Ultra-wide-field fundus autofluorescence and asteroid hyalosis

Department of Vitreo-Retinal Services, Aravind Eye Hospital and Postgraduate Institute of Ophthalmology, Madurai, Tamil Nadu, India
riksag@gmail.com
Licence
This is an open-access article distributed under the terms of the Creative Commons Attribution-Non Commercial-Share Alike 4.0 License, which allows others to remix, tweak, and build upon the work non-commercially, as long as the author is credited and the new creations are licensed under the identical terms.

How to cite this article: MISHRA C, SEN S, KANNAN NB, RAMASAMY K. Ultra-wide-field fundus autofluorescence and asteroid hyalosis. Natl Med J India 34:2021;186.

Asteroid hyalosis (AH) may lead to a media haze, which persists on fundus photography. Ultra-wide-field fundus autofluorescence (FAF) helps in viewing the posterior pole in eyes with dense AH and enables the surgeon to assess the adequacy of laser photocoagulation.

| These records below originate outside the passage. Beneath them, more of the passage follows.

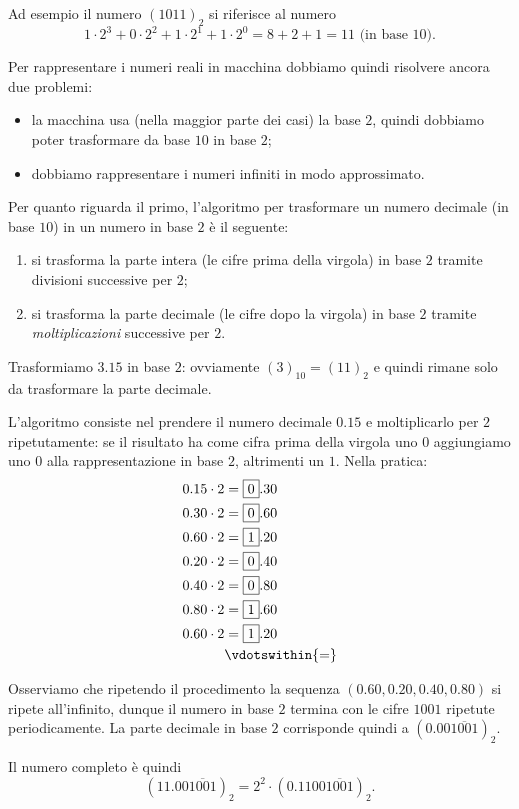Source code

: Ad esempio il numero $(1011)_2$ si riferisce al numero \[
    1 \cdot 2^3 + 0 \cdot 2^2 + 1 \cdot 2^1 + 1 \cdot 2^0 = 8 + 2 + 1 = 11 \text{ (in base $10$).}
\]

Per rappresentare i numeri reali in macchina dobbiamo quindi risolvere ancora due problemi:
\begin{itemize}
    \item la macchina usa (nella maggior parte dei casi) la base $2$, quindi dobbiamo poter trasformare da base $10$ in base $2$;
    \item dobbiamo rappresentare i numeri infiniti in modo approssimato.
\end{itemize}

Per quanto riguarda il primo, l'algoritmo per trasformare un numero decimale (in base $10$) in un numero in base $2$ è il seguente:
\begin{enumerate}
    \item si trasforma la parte intera (le cifre prima della virgola) in base $2$ tramite divisioni successive per $2$;
    \item si trasforma la parte decimale (le cifre dopo la virgola) in base $2$ tramite \emph{moltiplicazioni} successive per $2$.
\end{enumerate}

\begin{example}
    Trasformiamo $3.15$ in base $2$: ovviamente $(3)_{10} = (11)_2$ e quindi rimane solo da trasformare la parte decimale. 
    
    L'algoritmo consiste nel prendere il numero decimale $0.15$ e moltiplicarlo per $2$ ripetutamente: se il risultato ha come cifra prima della virgola uno $0$ aggiungiamo uno $0$ alla rappresentazione in base $2$, altrimenti un $1$. Nella pratica:
    \begin{align*}
        0.15 \cdot 2 &= \boxed{0}.30 \\
        0.30 \cdot 2 &= \boxed{0}.60 \\
        0.60 \cdot 2 &= \boxed{1}.20 \\
        0.20 \cdot 2 &= \boxed{0}.40 \\
        0.40 \cdot 2 &= \boxed{0}.80 \\
        0.80 \cdot 2 &= \boxed{1}.60 \\
        0.60 \cdot 2 &= \boxed{1}.20 \\
        &\vdotswithin{=} 
    \end{align*} 

    Osserviamo che ripetendo il procedimento la sequenza $(0.60, 0.20, 0.40, 0.80)$ si ripete all'infinito, dunque il numero in base $2$ termina con le cifre $1001$ ripetute periodicamente. La parte decimale in base $2$ corrisponde quindi a $(0.00\overline{1001})_2$.

    Il numero completo è quindi \[
        (11.00\overline{1001})_2 = 2^2 \cdot (0.1100\overline{1001})_2.
    \]
\end{example}

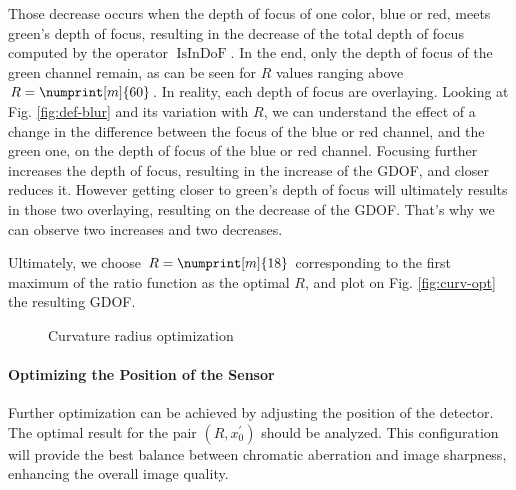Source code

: \documentclass[10pt,letterpaper]{article}
\begin{document}
Those decrease occurs when the depth of focus of one color, blue or red, meets green's depth of focus, resulting in the decrease of the total depth of focus computed by the operator $\operatorname{IsInDoF}$. In the end, only the depth of focus of the green channel remain, as can be seen for $R$ values ranging above $R = \numprint[m]{60}$. In reality, each depth of focus are overlaying. Looking at Fig. \ref{fig:def-blur} and its variation with $R$, we can understand the effect of a change in the difference between the focus of the blue or red channel, and the green one, on the depth of focus of the blue or red channel. Focusing further increases the depth of focus, resulting in the increase of the GDOF, and closer reduces it. However getting closer to green's depth of focus will ultimately results in those two overlaying, resulting on the decrease of the GDOF. That's why we can observe two increases and two decreases.

Ultimately, we choose $R = \numprint[m]{18}$ corresponding to the first maximum of the ratio function as the optimal $R$, and plot on Fig. \ref{fig:curv-opt} the resulting GDOF.

\begin{figure}[h]
    \centering
	\caption{Curvature radius optimization}
\end{figure}

\paragraph{Optimizing the Position of the Sensor}
Further optimization can be achieved by adjusting the position of the detector. The optimal result for the pair \((R, x_0^{\prime})\) should be analyzed. This configuration will provide the best balance between chromatic aberration and image sharpness, enhancing the overall image quality.
\end{document}
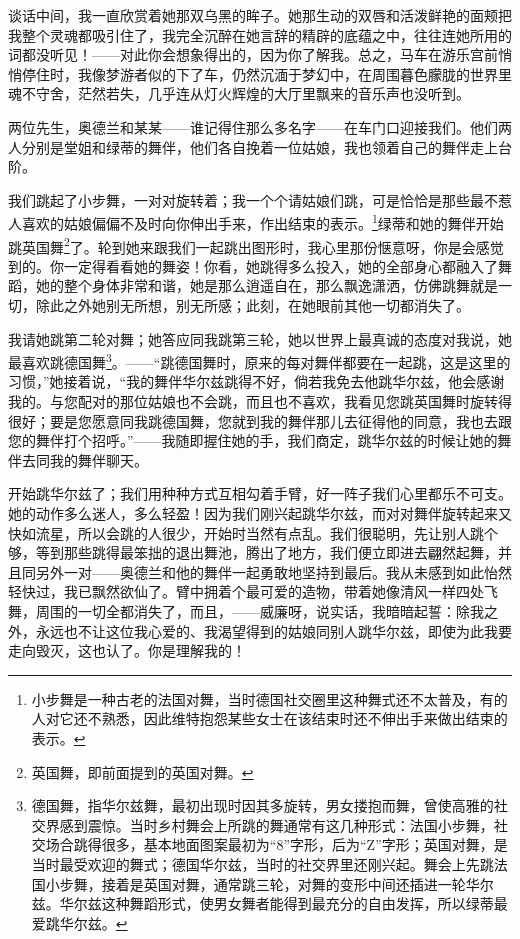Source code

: \documentclass[12pt,oneside]{book}
\begin{document}
谈话中间，我一直欣赏着她那双乌黑的眸子。她那生动的双唇和活泼鲜艳的面颊把我整个灵魂都吸引住了，我完全沉醉在她言辞的精辟的底蕴之中，往往连她所用的词都没听见！——对此你会想象得出的，因为你了解我。总之，马车在游乐宫前悄悄停住时，我像梦游者似的下了车，仍然沉湎于梦幻中，在周围暮色朦胧的世界里魂不守舍，茫然若失，几乎连从灯火辉煌的大厅里飘来的音乐声也没听到。

两位先生，奥德兰和某某——谁记得住那么多名字——在车门口迎接我们。他们两人分别是堂姐和绿蒂的舞伴，他们各自挽着一位姑娘，我也领着自己的舞伴走上台阶。

我们跳起了小步舞，一对对旋转着；我一个个请姑娘们跳，可是恰恰是那些最不惹人喜欢的姑娘偏偏不及时向你伸出手来，作出结束的表示。\footnote{小步舞是一种古老的法国对舞，当时德国社交圈里这种舞式还不太普及，有的人对它还不熟悉，因此维特抱怨某些女士在该结束时还不伸出手来做出结束的表示。}绿蒂和她的舞伴开始跳英国舞\footnote{英国舞，即前面提到的英国对舞。}了。轮到她来跟我们一起跳出图形时，我心里那份惬意呀，你是会感觉到的。你一定得看看她的舞姿！你看，她跳得多么投入，她的全部身心都融入了舞蹈，她的整个身体非常和谐，她是那么逍遥自在，那么飘逸潇洒，仿佛跳舞就是一切，除此之外她别无所想，别无所感；此刻，在她眼前其他一切都消失了。

我请她跳第二轮对舞；她答应同我跳第三轮，她以世界上最真诚的态度对我说，她最喜欢跳德国舞\footnote{德国舞，指华尔兹舞，最初出现时因其多旋转，男女搂抱而舞，曾使高雅的社交界感到震惊。当时乡村舞会上所跳的舞通常有这几种形式：法国小步舞，社交场合跳得很多，基本地面图案最初为“8”字形，后为“Z”字形；英国对舞，是当时最受欢迎的舞式；德国华尔兹，当时的社交界里还刚兴起。舞会上先跳法国小步舞，接着是英国对舞，通常跳三轮，对舞的变形中间还插进一轮华尔兹。华尔兹这种舞蹈形式，使男女舞者能得到最充分的自由发挥，所以绿蒂最爱跳华尔兹。}。——“跳德国舞时，原来的每对舞伴都要在一起跳，这是这里的习惯，”她接着说，“我的舞伴华尔兹跳得不好，倘若我免去他跳华尔兹，他会感谢我的。与您配对的那位姑娘也不会跳，而且也不喜欢，我看见您跳英国舞时旋转得很好；要是您愿意同我跳德国舞，您就到我的舞伴那儿去征得他的同意，我也去跟您的舞伴打个招呼。”——我随即握住她的手，我们商定，跳华尔兹的时候让她的舞伴去同我的舞伴聊天。

开始跳华尔兹了；我们用种种方式互相勾着手臂，好一阵子我们心里都乐不可支。她的动作多么迷人，多么轻盈！因为我们刚兴起跳华尔兹，而对对舞伴旋转起来又快如流星，所以会跳的人很少，开始时当然有点乱。我们很聪明，先让别人跳个够，等到那些跳得最笨拙的退出舞池，腾出了地方，我们便立即进去翩然起舞，并且同另外一对——奥德兰和他的舞伴一起勇敢地坚持到最后。我从未感到如此怡然轻快过，我已飘然欲仙了。臂中拥着个最可爱的造物，带着她像清风一样四处飞舞，周围的一切全都消失了，而且，——威廉呀，说实话，我暗暗起誓：除我之外，永远也不让这位我心爱的、我渴望得到的姑娘同别人跳华尔兹，即使为此我要走向毁灭，这也认了。你是理解我的！
\end{document}
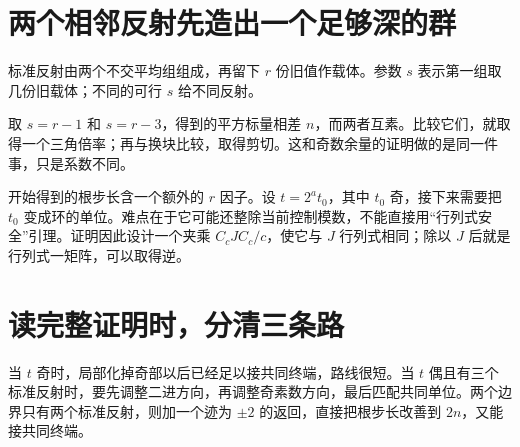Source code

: \documentclass[11pt,a4paper,oneside,openany]{book}
\theoremstyle{definition}
\numberwithin{equation}{chapter}
\begin{document}
\section{两个相邻反射先造出一个足够深的群}
标准反射由两个不交平均组组成，再留下 $r$ 份旧值作载体。参数 $s$ 表示第一组取几份旧载体；不同的可行 $s$ 给不同反射。

取 $s=r-1$ 和 $s=r-3$，得到的平方标量相差 $n$，而两者互素。比较它们，就取得一个三角倍率；再与换块比较，取得剪切。这和奇数余量的证明做的是同一件事，只是系数不同。

开始得到的根步长含一个额外的 $r$ 因子。设 $t=2^a t_0$，其中 $t_0$ 奇，接下来需要把 $t_0$ 变成环的单位。难点在于它可能还整除当前控制模数，不能直接用“行列式安全”引理。证明因此设计一个夹乘 $C_cJC_c/c$，使它与 $J$ 行列式相同；除以 $J$ 后就是行列式一矩阵，可以取得逆。

\section{读完整证明时，分清三条路}
当 $t$ 奇时，局部化掉奇部以后已经足以接共同终端，路线很短。当 $t$ 偶且有三个标准反射时，要先调整二进方向，再调整奇素数方向，最后匹配共同单位。两个边界只有两个标准反射，则加一个迹为 $\pm2$ 的返回，直接把根步长改善到 $2n$，又能接共同终端。
\end{document}
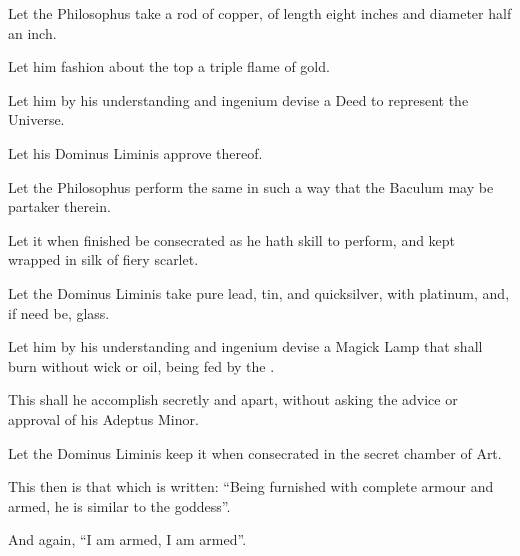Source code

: \begin{description}
\item Let the Philosophus take a rod of copper, of length eight inches and diameter half an inch.
\item Let him fashion about the top a triple flame of gold.
\item Let him by his understanding and ingenium devise a Deed to represent the Universe.
\item Let his Dominus Liminis approve thereof.
\item Let the Philosophus perform the same in such a way that the Baculum may be partaker therein.
\item Let it when finished be consecrated as he hath skill to perform, and kept wrapped in silk of fiery scarlet.
\end{description}

\begin{description}
\item Let the Dominus Liminis take pure lead, tin, and quicksilver, with platinum, and, if need be, glass.
\item Let him by his understanding and ingenium devise a Magick Lamp that shall burn without wick or oil, being fed by the \AEthyr.
\item This shall he accomplish secretly and apart, without asking the advice or approval of his Adeptus Minor.
\item Let the Dominus Liminis keep it when consecrated in the secret chamber of Art.
\item This then is that which is written: \enquote{Being furnished with complete armour and armed, he is similar to the goddess}.
\item And again, \enquote{I am armed, I am armed}.
\end{description}
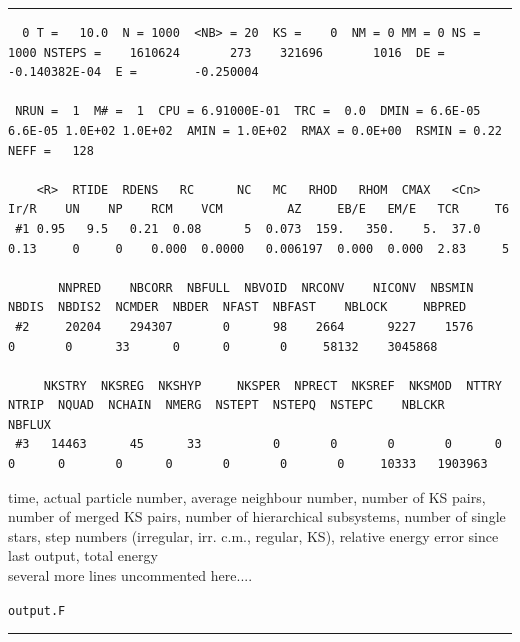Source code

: \begin{landscape}
\vspace{1ex}
\noindent
\hrule

\vspace{1ex}
\noindent
\begin{minipage}[c]{18cm}
{\tiny
\begin{verbatim}
  0 T =   10.0  N = 1000  <NB> = 20  KS =    0  NM = 0 MM = 0 NS =  1000 NSTEPS =    1610624       273    321696       1016  DE =  -0.140382E-04  E =        -0.250004

 NRUN =  1  M# =  1  CPU = 6.91000E-01  TRC =  0.0  DMIN = 6.6E-05 6.6E-05 1.0E+02 1.0E+02  AMIN = 1.0E+02  RMAX = 0.0E+00  RSMIN = 0.22  NEFF =   128

    <R>  RTIDE  RDENS   RC      NC   MC   RHOD   RHOM  CMAX   <Cn>  Ir/R    UN    NP    RCM    VCM         AZ     EB/E   EM/E   TCR     T6
 #1 0.95   9.5   0.21  0.08      5  0.073  159.   350.    5.  37.0  0.13     0     0    0.000  0.0000   0.006197  0.000  0.000  2.83     5

       NNPRED    NBCORR  NBFULL  NBVOID  NRCONV    NICONV  NBSMIN  NBDIS  NBDIS2  NCMDER  NBDER  NFAST  NBFAST    NBLOCK     NBPRED
 #2     20204    294307       0      98    2664      9227    1576      0       0      33      0      0       0     58132    3045868

     NKSTRY  NKSREG  NKSHYP     NKSPER  NPRECT  NKSREF  NKSMOD  NTTRY  NTRIP  NQUAD  NCHAIN  NMERG  NSTEPT  NSTEPQ  NSTEPC    NBLCKR    NBFLUX
 #3   14463      45      33          0       0       0       0      0      0      0       0      0       0       0       0     10333   1903963
\end{verbatim}
}
time, actual particle number, average neighbour number, number of KS pairs,
number of merged KS pairs, number of hierarchical subsystems, number of single
stars, step numbers (irregular, irr. c.m., regular, KS), relative energy error
since last output, total energy\\
several more lines uncommented here....
\end{minipage} \hfill
%
\begin{minipage}{4.5cm}
\begin{center}
{\tt output.F}
\end{center}
\end{minipage}

\vspace{2ex}
\noindent
\hrule




\end{landscape}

AH is a degenerative condition of the vitreous due to collection of calcium globules, associated with the presence of systemic diseases such as diabetes mellitus, hypertension and hyperlipidaemia.1 Often, AH can cause considerable media haze and prevent ophthalmologists from viewing the posterior pole of the eye to assess underlying retinal diseases. Bilateral AH may be seen commonly in the population with diabetes.2 Previous reports have estimated that 8.5% of ungradable images can be associated with AH.3 We present two such patients of proliferative diabetic retinopathy (PDR) with extensive AH (Figs 1 and 2). In patient 1 (Fig. 1), the left eye had media haze due to AH, and on FAF, we could determine the adequacy of panretinal photocoagulation (PRP), following which the patient was advised observation. In patient 2 (Fig. 2), both eyes showed media haze, which cleared on FAF, and additional photocoagulation was advised for both eyes. We evaluated the patients using FAF on Optos Daytona Plus (Optos PLC, Dunfermline, UK), which projects green light of 532 nm wavelength and detects emitted signals in the range of 570–580 nm. Conventional slit-lamp biomicroscopy uses pan-fundoscopic lenses or colour. Since the entirety of emitted light originates from the retina and is detected by a pre-calibrated detector in the range of 570–580 nm, a ‘single pass’ of light occurs. The light reflected from the asteroid bodies scatters back towards the retina and does not reduce the captured FAF image quality.4 Thus, FAF is a valuable non-invasive tool for the treatment of PDR and also as a teaching tool.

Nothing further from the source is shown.